Z powodu paraliżu centrum miasta, z którym będzie łączyć się remont, władze Krakowa wpadły na pomysł wybudowania tymczasowej przeprawy. O pomoc w tej sprawie prezydent Aleksander Miszalski zwrócił się do szefa MON, wicepremiera Władysława Kosiniaka-Kamysza. Tym sposobem do Krakowa przyjechali żołnierze wojsk inżynieryjnych, którzy na początku lutego przeprowadzili nad Wisłą "zwiad terenowy".
Most tymczasowy na czas remontu Grunwaldzkiego? Wątpliwości miasta
Według szacunków koszt tego rozwiązania przekroczyłby połowę budżetu przeznaczonego na sam remont. Naprawa mostu Grunwaldzkiego ma kosztować nieco ponad 20 milionów złotych. Tymczasem budowa mostu tymczasowego, jak poinformował w środę dziennikarzy prezydent Miszalski, miałaby pochłonąć 13 milionów złotych.

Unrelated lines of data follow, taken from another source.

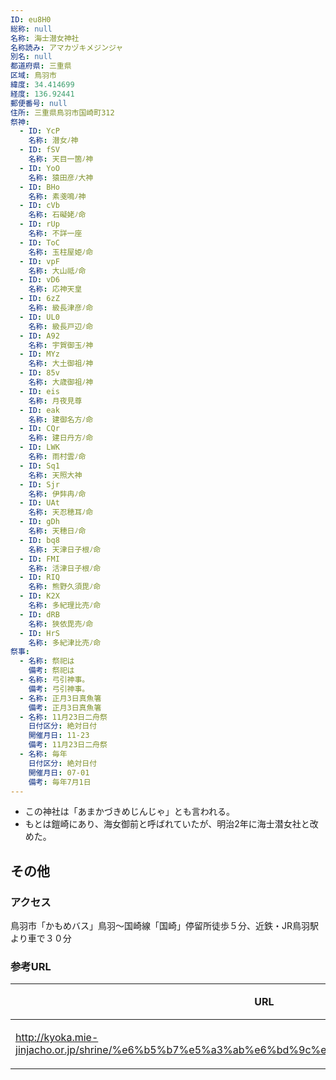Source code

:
 ```yaml
---
ID: eu8H0
総称: null
名称: 海士潜女神社
名称読み: アマカヅキメジンジャ
別名: null
都道府県: 三重県
区域: 鳥羽市
緯度: 34.414699
経度: 136.92441
郵便番号: null
住所: 三重県鳥羽市国崎町312
祭神:
  - ID: YcP
    名称: 潜女ﾉ神
  - ID: fSV
    名称: 天目一箇ﾉ神
  - ID: YoO
    名称: 猿田彦ﾉ大神
  - ID: BHo
    名称: 素戔鳴ﾉ神
  - ID: cVb
    名称: 石礙姥ﾉ命
  - ID: rUp
    名称: 不詳一座
  - ID: ToC
    名称: 玉柱屋姫ﾉ命
  - ID: vpF
    名称: 大山祗ﾉ命
  - ID: vD6
    名称: 応神天皇
  - ID: 6zZ
    名称: 級長津彦ﾉ命
  - ID: UL0
    名称: 級長戸辺ﾉ命
  - ID: A92
    名称: 宇賀御玉ﾉ神
  - ID: MYz
    名称: 大土御祖ﾉ神
  - ID: 85v
    名称: 大歳御祖ﾉ神
  - ID: eis
    名称: 月夜見尊
  - ID: eak
    名称: 建御名方ﾉ命
  - ID: CQr
    名称: 建日丹方ﾉ命
  - ID: LWK
    名称: 雨村雲ﾉ命
  - ID: Sq1
    名称: 天照大神
  - ID: Sjr
    名称: 伊弉冉ﾉ命
  - ID: UAt
    名称: 天忍穂耳ﾉ命
  - ID: gDh
    名称: 天穂日ﾉ命
  - ID: bq8
    名称: 天津日子根ﾉ命
  - ID: FMI
    名称: 活津日子根ﾉ命
  - ID: RIQ
    名称: 熊野久須毘ﾉ命
  - ID: K2X
    名称: 多紀理比売ﾉ命
  - ID: dRB
    名称: 狹依毘売ﾉ命
  - ID: HrS
    名称: 多紀津比売ﾉ命
祭事:
  - 名称: 祭祀は
    備考: 祭祀は
  - 名称: 弓引神事。
    備考: 弓引神事。
  - 名称: 正月3日真魚箸
    備考: 正月3日真魚箸
  - 名称: 11月23日二舟祭
    日付区分: 絶対日付
    開催月日: 11-23
    備考: 11月23日二舟祭
  - 名称: 毎年
    日付区分: 絶対日付
    開催月日: 07-01
    備考: 毎年7月1日
---
```


- この神社は「あまかづきめじんじゃ」とも言われる。
- もとは鎧崎にあり、海女御前と呼ばれていたが、明治2年に海士潜女社と改めた。

## その他

### アクセス

鳥羽市「かもめバス」鳥羽～国崎線「国崎」停留所徒歩５分、近鉄・JR鳥羽駅より車で３０分

### 参考URL

| URL                                                                                            | 説明   |
| ---------------------------------------------------------------------------------------------- | ------ |
| http://kyoka.mie-jinjacho.or.jp/shrine/%e6%b5%b7%e5%a3%ab%e6%bd%9c%e5%a5%b3%e7%a5%9e%e7%a4%be/ | 神社庁 |
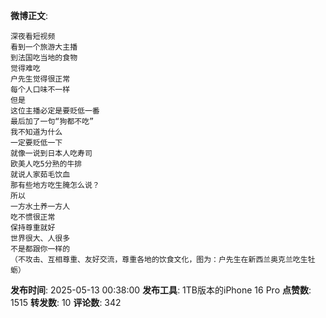 **微博正文**: 
```
深夜看短视频
看到一个旅游大主播
到法国吃当地的食物
觉得难吃
户先生觉得很正常
每个人口味不一样
但是
这位主播必定是要贬低一番
最后加了一句“狗都不吃”
我不知道为什么
一定要贬低一下
就像一说到日本人吃寿司
欧美人吃5分熟的牛排
就说人家茹毛饮血
那有些地方吃生腌怎么说？
所以
一方水土养一方人
吃不惯很正常
保持尊重就好
世界很大、人很多
不是都跟你一样的
（不攻击、互相尊重、友好交流，尊重各地的饮食文化，图为：户先生在新西兰奥克兰吃生牡蛎）
```
**发布时间**: 2025-05-13 00:38:00
**发布工具**: 1TB版本的iPhone 16 Pro
**点赞数**: 1515
**转发数**: 10
**评论数**: 342
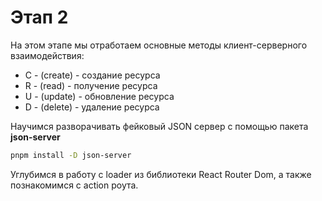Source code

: # Этап 2

На этом этапе мы отработаем основные методы клиент-серверного взаимодействия:

- C - (create) - создание ресурса
- R - (read) - получение ресурса
- U - (update) - обновление ресурса
- D - (delete) - удаление ресурса

Научимся разворачивать фейковый JSON сервер с помощью пакета **json-server**

```bash
pnpm install -D json-server
```

Углубимся в работу с loader из библиотеки React Router Dom, а также познакомимся с action роута.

Na razie nie zapadła jeszcze decyzja o tym, czy miasto zdecyduje się na takie rozwiązanie - będzie ona podjęta najprawdopodobniej w przyszłym tygodniu. Czas nagli, bo przed ewentualną budową urzędnicy musieliby całe przedsięwzięcie przygotować w ekspresowym tempie.
- Trzeba byłoby wybudować przyczółki, a w dno Wisły trzeba byłoby wbić dwa rzędy podpór. Najpierw jednak musielibyśmy uzyskać pozwolenie wodnoprawne i oczywiście przygotować projekt. To wszystko zajęłoby sporo czasu - tłumaczy w rozmowie z tvn24.pl Krzysztof Wojdowski z Zarządu Dróg Miasta Krakowa.
Na koszt przedsięwzięcia złożyłyby się nie tylko materiały i montaż, ale też m.in. budowa dróg dojazdowych, zakwaterowanie dla żołnierzy i doprowadzenie tego terenu po zakończeniu remontu do stanu poprzedniego. - Pytanie brzmi, czy to się opłaca. W 1998 roku była analogiczna sytuacja. Wtedy przy okazji kompleksowego remontu mostu Dębnickiego postawiono na Wiśle most tymczasowy, ale on był wtedy wykorzystywany przez półtora roku, więc przez około trzykrotnie dłuższy okres - zaznaczył Wojdowski.
Remont mostu Grunwaldzkiego
Remont mostu Grunwaldzkiego obejmie kluczowe elementy konstrukcji, w tym: wymianę nawierzchni jezdni i torowiska tramwajowego, co poprawi bezpieczeństwo i komfort użytkowania mostu; naprawę żelbetowej płyty mostu, która stanowi podstawę całej konstrukcji; przebudowę ciepłociągu, aby zmodernizować infrastrukturę techniczną biegnącą przez most.
Według Zarządu Dróg Miasta Krakowa most Grunwaldzki, mimo planowanego remontu, nie jest konstrukcją docelową. W perspektywie 2038 roku planuje się jego rozbiórkę i budowę nowej przeprawy, która sprosta wymaganiom rozwijającego się miasta. Nowy most ma być dostosowany zarówno do intensywnego ruchu komunikacji miejskiej, jak i potrzeb pieszych oraz rowerzystów.
Budowa mostu Grunwaldzkiego w Krakowie trwała cztery lata i zakończyła się w 1972 roku. Most ma 153 metry długości i 31,40 metra szerokości, pierwotnie miał nosić imię Mikołaja Kopernika.